И все же не могу закончить эту книгу «собой». И не только из соображений скромности, но и потому, что не умолкает, не хочет во мне умолкнуть документалист. Не успели, как говорится, высохнуть чернила, которыми написаны, казалось бы, заключительные строки о расставании, как на мой стол легла очередная утренняя почта, а в ней два письма, настолько разные, настолько непохожие, будто бы одно мне написано, а второе — писателю, не имеющему со мной ничего общего, моему антиподу.
Назовем автора первого письма Оптимистом, второго — Пессимистом. Это деление, разумеется, весьма условно и неточно, потому что в письме Оптимиста (точнее Оптимистки: оба автора — женщины) ощутима капля горечи, а в письме Пессимиста пульсирует в самой боли души надежда. Эти письма интересны как документы 1981 года, а если быть абсолютно точным: октября 1981 года. И написаны-то они одному человеку, одному писателю — мне. Радоваться ли мне или печалиться, верить Оптимисту или Пессимисту?

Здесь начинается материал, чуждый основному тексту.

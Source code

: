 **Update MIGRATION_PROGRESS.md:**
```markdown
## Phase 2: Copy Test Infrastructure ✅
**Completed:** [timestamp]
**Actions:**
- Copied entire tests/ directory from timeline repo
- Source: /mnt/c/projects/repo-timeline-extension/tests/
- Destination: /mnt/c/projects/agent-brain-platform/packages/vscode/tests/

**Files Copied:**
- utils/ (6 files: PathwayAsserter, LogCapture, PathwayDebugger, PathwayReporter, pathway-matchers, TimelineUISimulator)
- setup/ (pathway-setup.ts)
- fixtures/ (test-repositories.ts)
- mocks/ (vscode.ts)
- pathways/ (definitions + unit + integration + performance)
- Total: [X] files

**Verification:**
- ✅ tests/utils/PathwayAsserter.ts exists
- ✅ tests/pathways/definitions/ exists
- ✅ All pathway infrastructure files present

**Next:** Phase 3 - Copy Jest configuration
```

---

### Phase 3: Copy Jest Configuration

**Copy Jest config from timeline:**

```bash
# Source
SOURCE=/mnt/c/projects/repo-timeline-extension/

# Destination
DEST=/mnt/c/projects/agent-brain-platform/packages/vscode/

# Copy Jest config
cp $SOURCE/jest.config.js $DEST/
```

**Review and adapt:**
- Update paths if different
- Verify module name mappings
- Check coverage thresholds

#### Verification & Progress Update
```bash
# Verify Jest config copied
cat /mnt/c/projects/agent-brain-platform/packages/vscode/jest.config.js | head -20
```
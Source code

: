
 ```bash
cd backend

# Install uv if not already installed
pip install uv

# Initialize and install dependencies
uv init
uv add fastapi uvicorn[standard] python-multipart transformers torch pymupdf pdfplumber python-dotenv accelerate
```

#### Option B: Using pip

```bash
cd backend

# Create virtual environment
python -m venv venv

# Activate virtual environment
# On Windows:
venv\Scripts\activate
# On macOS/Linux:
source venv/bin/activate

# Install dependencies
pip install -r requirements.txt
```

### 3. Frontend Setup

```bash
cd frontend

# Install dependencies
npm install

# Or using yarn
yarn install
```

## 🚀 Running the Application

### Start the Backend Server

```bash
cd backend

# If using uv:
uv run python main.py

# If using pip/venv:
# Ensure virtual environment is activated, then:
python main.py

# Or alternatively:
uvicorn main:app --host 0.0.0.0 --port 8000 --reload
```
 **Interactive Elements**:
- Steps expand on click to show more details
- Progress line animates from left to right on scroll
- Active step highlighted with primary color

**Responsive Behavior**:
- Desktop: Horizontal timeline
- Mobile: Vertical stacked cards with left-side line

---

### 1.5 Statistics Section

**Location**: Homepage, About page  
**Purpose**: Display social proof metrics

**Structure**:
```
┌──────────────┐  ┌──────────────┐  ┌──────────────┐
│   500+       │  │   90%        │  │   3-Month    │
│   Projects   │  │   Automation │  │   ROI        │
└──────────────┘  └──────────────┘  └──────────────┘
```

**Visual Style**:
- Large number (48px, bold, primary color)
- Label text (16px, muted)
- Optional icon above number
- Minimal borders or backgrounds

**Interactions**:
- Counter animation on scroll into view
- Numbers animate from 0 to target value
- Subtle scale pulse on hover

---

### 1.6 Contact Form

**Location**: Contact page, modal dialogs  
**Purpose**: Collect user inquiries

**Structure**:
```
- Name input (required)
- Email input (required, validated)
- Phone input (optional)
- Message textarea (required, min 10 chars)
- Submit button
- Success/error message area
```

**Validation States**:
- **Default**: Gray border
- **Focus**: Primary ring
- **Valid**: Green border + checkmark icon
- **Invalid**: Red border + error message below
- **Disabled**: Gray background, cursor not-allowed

Меня торопят: надо возвращать верстку в издательство, а я медлю, думаю, строю планы. Мне хочется познакомиться с героиней оптимистического письма, сохраняющей в жизни постоянство чувств, любовь, верность и душевную щедрость, с картинами и архивом ее покойного мужа, и мне хочется увидеть лицо, исследовать судьбу Пессимистки, которая написала горько и искренне, соглашаясь с немецким философом Адорно: «После Освенцима нельзя писать стихи». Если я поеду к ней, то поговорю о том, что тот же Адорно, говоря о кризисе сегодняшней музыки, напоминал мысль Кьеркегора: там, где раньше зияла страшная бездна, теперь построен железнодорожный путь и пассажиры могут с удовольствием заглядывать в бездну с высоты моста…
Кьеркегор говорил о метафизической бездне духа; сегодня мы думаем об иной, более реальной бездне — бездне «постнейтронной» катастрофы. Вот тогда, если обрушится мост, заявление Адорно станет не метафизическим, а совершенно буквальным, стихов нельзя будет писать, потому что писать их, возможно, будет некому.
На этом мосту стоим мы все…
И если он обрушится…
Человек может писать романы или очерки, учить детей или сажать деревья, чертить эскизы новых городов или пахать поле, но мысль об этом мосте, на котором сегодня стоим мы все — и оптимисты, и пессимисты — и за надежность которого все мы — и гуманисты «прекраснодушные», и гуманисты трагические — в ответе, не может не быть для него господствующей мыслью, если он не утратил чувство сопричастности с культурой, миром и человечеством, с тем, что было, и с тем, что будет…
Написав последние строки, я понял вдруг, что, в сущности, ни с чем не расстался, и ощутил старую, как мир, истину: расставаясь, мы не расстаемся никогда. Ибо расстаться с самим собой и с миром, который в тебе и вне тебя, — невозможно.
И все же какая-то новая, мне неизвестная ранее при разлуках боль расставания ощутима — боль расставания, видимо, не с жанром, а с густо насыщенным людьми и событиями «куском жизни», который лежит в основе этого собрания очерков, написанных в разные годы. И все кажется, что я не высказал чего-то, самого существенного, коренного, чего читатели в эти годы от меня ожидали. И не успокаивает гулкое эхо читательской аудитории, не утешают похвалы, и когда я думаю о читателях, то нахожу единственную отраду в пастернаковском открытии:
«Я всеми ими побежден, и только в том моя победа».